As shown in Table 1, when using low bit-depth matching (LBDM) method to transform and then do motion estimation, the peak signal to noise ratio (PSNR) of estimated picture to original picture is lower than that of using full search (FS) method. For some picture sequence, the PSNR drop is more than 2.6 db. This means that LBDM method cannot find all best matching micro block as FS method does.

TABLE 1 The average PSNR drop of predicted image using MF-1BT method compared with using full search method, 100 frames, 352 × 288 Image File Mobile Forman Flower Coastguard Average PSNR 1.016 2.604 0.805 0.791 Drop

This invention uses parameter Hit_rate to measure the effectiveness of how a specific LBDM method (1BT, 2BT, C-1BT, etc.) can find the best matching MB for a sequence of video frames. This invention provides the following method to determine Hit_rate for any given number Ncand (Ncand=1, 2, 3, etc):

- (a) For every MB in every frame, use full search method to find best matching MB for the MB, store the motion vector of every best matching MB.
- (b) For every MB in every frame, use the said LPDM method to find best Ncand of matching MBs using the same parameters (MB size, SW size, etc): first use the said LBDM method being evaluated to transform both the MB and SW to low bit-depth representation MBt and SWt, then use full search method to find Ncand number of the best matching MB in SWt for MBt.
- (c) Compare and see if the Ncand number of best matching MBs include the one best matching block found using full search method in step (a). If it is the case, this MB is called a Hit_MB, which means the LPDM method has found the best matching MB.
- (d) Count all Hit_MBs of all MB of the video frames and calculate Hit_rate according the following equation:

Hit_rate=(Number_of_Hit_MBs/Number_of_Total_MBs)×100 [002]

FIG. 3 is a flow diagram depicting an exemplary embodiment of a method and apparatus for calculating parameter of Hit_rate for a functional in accordance with one or more aspects of the invention. Procedure in FIG. 3 is for example purpose only, which should not unduly limit the scope of the claims. One of ordinary skill in the art would recognize many variations, alternatives, and modifications.

Table 2 shows the result for 4 typical video sequences. All are tested with 100 frames, MB size is 16×16, search window size is 31×31 and video size is 352×288. All tests use the previous frame as reference frame, and use MF-1BT method as the LBDM method.

The parameter Ncand means the number of candidates of best matching MB. When Ncand=1, it finds only one best matching MB, and this is the way how conventional LBDM method works. When Ncand=2, it will find the two most matching MB, that is the two blocks that has the smallest SADs. And so on for Ncand=3, 4, . . . etc.

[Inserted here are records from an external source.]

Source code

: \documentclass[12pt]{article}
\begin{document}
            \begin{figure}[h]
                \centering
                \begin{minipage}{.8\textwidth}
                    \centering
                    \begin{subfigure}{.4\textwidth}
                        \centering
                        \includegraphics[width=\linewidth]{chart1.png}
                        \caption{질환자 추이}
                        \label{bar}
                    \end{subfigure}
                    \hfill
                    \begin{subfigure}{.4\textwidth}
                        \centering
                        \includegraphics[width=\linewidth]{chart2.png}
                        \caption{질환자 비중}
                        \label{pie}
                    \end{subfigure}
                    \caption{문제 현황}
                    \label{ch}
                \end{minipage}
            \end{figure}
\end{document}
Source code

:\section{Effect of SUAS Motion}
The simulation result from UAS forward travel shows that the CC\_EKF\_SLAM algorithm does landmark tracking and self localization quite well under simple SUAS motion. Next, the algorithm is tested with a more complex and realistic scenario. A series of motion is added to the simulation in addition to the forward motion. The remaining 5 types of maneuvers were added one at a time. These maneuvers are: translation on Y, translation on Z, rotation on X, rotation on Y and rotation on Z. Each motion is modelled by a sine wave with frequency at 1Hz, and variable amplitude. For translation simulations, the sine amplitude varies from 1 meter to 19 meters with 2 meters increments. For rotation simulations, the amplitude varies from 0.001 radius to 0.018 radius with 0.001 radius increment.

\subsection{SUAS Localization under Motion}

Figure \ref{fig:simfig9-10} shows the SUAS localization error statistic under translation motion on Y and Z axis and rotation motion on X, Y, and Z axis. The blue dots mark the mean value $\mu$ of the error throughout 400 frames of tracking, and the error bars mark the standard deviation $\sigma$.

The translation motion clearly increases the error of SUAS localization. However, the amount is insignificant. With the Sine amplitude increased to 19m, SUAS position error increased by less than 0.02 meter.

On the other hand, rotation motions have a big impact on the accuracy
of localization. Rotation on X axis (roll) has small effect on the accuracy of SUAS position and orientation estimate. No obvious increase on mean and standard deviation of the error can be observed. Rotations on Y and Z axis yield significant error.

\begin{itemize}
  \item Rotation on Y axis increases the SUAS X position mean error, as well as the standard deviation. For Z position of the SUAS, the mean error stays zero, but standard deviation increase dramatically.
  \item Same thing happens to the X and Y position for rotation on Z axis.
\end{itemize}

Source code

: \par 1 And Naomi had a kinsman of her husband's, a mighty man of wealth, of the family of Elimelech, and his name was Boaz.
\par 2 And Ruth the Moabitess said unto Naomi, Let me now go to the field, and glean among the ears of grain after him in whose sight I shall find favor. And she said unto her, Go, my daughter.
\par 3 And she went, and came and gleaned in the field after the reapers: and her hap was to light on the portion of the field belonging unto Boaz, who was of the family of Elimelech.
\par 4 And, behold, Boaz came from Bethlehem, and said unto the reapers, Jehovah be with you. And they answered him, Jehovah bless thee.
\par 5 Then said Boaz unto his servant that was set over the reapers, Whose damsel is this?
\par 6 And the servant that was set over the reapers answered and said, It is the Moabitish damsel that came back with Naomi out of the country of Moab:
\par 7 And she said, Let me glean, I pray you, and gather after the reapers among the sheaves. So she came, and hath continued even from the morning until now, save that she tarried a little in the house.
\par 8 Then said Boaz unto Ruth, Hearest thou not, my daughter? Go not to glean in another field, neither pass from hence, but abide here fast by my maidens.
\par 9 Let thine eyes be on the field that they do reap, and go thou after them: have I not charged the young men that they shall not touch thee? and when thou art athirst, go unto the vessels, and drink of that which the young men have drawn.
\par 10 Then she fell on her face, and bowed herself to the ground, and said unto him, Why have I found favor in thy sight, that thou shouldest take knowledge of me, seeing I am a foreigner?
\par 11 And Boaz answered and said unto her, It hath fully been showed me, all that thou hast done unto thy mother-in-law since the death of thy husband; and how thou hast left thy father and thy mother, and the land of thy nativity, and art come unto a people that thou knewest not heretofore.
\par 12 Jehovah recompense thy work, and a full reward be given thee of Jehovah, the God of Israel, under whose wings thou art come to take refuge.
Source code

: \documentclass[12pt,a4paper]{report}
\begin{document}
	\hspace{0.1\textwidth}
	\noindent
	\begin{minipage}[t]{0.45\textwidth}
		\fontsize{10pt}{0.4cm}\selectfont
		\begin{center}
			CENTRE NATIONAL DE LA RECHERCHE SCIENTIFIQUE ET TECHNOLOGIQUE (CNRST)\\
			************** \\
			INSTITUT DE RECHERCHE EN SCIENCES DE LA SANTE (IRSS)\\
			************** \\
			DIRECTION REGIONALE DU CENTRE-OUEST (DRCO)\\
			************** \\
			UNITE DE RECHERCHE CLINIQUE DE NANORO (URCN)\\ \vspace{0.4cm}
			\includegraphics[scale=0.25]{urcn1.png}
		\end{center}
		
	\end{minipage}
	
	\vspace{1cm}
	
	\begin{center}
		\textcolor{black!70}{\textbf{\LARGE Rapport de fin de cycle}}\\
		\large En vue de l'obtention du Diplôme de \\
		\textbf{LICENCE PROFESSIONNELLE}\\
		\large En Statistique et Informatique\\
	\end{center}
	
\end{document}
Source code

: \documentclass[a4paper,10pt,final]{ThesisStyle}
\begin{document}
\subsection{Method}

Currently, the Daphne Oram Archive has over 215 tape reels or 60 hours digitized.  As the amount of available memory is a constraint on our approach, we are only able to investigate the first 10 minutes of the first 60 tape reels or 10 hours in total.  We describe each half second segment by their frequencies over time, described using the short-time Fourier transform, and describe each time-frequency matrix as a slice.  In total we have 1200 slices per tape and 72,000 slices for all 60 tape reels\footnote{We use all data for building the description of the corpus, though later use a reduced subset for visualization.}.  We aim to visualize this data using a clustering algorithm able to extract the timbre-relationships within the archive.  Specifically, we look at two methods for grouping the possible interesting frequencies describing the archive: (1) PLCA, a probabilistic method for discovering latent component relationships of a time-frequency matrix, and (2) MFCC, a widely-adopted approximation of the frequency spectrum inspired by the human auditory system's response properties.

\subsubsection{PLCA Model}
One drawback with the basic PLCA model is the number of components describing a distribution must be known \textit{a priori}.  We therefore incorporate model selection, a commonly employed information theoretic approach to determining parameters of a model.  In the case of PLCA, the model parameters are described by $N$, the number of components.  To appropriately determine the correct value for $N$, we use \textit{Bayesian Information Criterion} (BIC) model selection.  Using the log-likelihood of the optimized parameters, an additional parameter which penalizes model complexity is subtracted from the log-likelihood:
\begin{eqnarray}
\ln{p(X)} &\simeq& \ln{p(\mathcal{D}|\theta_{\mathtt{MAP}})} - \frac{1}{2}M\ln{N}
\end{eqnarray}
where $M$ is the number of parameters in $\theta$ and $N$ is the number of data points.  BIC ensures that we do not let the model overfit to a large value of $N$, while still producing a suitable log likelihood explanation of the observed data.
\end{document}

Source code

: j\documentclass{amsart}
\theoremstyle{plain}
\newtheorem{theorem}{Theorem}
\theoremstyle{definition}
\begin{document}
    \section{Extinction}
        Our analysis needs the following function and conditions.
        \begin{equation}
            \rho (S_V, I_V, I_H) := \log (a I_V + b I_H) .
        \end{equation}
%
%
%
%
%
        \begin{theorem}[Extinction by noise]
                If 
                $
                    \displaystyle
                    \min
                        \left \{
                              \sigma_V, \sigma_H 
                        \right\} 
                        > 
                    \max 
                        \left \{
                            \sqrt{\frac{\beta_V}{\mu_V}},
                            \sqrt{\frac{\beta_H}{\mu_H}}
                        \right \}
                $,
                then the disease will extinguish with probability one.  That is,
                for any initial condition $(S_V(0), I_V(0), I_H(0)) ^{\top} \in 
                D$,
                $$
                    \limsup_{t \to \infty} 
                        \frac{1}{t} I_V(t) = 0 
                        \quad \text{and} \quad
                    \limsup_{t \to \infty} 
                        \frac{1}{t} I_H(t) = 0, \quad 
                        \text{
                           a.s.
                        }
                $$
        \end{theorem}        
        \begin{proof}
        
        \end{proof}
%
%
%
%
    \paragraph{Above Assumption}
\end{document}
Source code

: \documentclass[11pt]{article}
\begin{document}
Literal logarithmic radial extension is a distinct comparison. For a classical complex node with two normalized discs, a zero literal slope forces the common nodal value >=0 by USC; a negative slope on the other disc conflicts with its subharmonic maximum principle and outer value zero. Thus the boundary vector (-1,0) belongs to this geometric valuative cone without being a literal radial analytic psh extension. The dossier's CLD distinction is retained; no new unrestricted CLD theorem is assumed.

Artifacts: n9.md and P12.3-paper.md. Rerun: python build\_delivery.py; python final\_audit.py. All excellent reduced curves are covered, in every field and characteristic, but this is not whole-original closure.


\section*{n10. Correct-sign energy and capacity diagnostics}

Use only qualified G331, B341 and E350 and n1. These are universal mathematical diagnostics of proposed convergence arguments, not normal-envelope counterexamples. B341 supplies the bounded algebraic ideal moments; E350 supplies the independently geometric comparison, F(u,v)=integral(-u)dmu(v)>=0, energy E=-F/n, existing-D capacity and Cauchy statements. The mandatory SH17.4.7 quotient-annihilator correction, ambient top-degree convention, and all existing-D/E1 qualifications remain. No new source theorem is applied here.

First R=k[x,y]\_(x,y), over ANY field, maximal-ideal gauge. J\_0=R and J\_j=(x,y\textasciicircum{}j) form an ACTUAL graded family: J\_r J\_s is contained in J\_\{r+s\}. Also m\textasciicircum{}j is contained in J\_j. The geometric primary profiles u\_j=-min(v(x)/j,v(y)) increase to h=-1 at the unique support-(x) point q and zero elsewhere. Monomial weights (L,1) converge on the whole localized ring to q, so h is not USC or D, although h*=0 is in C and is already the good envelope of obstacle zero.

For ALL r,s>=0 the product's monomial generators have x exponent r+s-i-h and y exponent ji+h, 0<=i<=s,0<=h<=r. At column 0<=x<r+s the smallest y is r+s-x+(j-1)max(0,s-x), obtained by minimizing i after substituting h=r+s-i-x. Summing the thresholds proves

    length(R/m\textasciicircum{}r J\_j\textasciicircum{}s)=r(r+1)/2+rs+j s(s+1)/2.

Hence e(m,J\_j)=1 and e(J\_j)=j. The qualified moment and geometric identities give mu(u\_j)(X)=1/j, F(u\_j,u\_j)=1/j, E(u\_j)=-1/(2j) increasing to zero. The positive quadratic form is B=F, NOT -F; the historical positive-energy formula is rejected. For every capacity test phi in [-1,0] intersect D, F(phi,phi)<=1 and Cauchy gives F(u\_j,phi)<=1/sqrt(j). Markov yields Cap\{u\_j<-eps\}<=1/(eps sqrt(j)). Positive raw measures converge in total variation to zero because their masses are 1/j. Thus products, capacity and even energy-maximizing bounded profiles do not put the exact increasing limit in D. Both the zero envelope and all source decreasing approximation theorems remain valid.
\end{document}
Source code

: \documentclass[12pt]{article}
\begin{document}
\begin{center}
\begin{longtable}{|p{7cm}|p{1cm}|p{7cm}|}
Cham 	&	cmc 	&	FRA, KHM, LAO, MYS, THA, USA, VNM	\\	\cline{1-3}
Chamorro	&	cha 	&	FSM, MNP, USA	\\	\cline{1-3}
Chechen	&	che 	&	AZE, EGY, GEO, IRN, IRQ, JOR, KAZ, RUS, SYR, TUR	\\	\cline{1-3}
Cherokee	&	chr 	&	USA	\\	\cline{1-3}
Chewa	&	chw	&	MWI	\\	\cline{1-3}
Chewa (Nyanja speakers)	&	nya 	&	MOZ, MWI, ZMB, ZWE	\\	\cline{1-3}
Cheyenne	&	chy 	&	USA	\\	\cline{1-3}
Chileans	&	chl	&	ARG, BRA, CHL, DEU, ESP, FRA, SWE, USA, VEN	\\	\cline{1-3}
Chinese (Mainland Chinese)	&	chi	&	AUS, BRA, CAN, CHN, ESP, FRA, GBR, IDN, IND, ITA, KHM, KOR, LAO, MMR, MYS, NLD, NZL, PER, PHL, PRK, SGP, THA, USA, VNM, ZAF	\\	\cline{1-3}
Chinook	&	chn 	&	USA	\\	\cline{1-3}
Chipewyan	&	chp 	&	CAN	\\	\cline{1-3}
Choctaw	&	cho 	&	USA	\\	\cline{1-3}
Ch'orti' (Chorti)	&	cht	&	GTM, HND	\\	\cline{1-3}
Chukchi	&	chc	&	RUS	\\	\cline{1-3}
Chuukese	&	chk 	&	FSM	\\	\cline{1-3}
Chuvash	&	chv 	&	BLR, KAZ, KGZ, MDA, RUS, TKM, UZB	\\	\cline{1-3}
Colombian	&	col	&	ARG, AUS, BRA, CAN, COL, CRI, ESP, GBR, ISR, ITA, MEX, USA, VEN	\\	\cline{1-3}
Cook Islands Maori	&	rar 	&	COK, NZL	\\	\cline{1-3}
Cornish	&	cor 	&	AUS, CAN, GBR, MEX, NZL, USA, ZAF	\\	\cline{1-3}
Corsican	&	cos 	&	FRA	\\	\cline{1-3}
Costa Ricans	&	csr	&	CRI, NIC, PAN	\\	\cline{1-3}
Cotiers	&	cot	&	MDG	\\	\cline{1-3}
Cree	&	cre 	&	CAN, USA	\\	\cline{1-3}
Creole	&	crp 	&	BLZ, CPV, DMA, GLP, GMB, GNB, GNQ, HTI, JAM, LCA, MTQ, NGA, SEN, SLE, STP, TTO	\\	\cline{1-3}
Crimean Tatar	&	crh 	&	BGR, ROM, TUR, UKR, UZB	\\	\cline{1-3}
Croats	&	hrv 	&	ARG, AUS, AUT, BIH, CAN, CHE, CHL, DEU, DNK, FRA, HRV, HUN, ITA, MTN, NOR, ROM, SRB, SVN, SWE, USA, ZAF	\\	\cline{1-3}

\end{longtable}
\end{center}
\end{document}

TABLE 2 Hit_rate (%) using MF-1BT, MB size 16 × 16, search window 31 × 31, 100 frames Mobile Forman Flower Coastguard Ncand = 1 81.31 64.30 70.77 82.54 Ncand = 2 92.99 78.56 79.46 95.53 Ncand = 4 96.80 86.35 84.53 98.12 Ncand = 8 97.95 90.61 88.57 98.99 Ncand = 16 98.67 93.71 91.84 99.58 Ncand = 32 99.18 95.83 94.31 99.76 Ncand = 64 99.53 97.25 96.16 99.83 Ncand = 128 99.69 98.28 97.52 99.93

The test result in Table-2 shows that when Ncand is set to 1, which is the case with conventional LBDM method, the Hit_rate is low. This means that the probability of finding best matching MB using conventional LBDM method is low. That is the reason why the PSNR value for conventional LBDM method is lower than FS method.

But when Ncand is big enough, for example when Ncand >=16, Hit_rate is much improved and the probability that the best matching MB is among the candidate is much higher. This discovery is the foundation of this invention.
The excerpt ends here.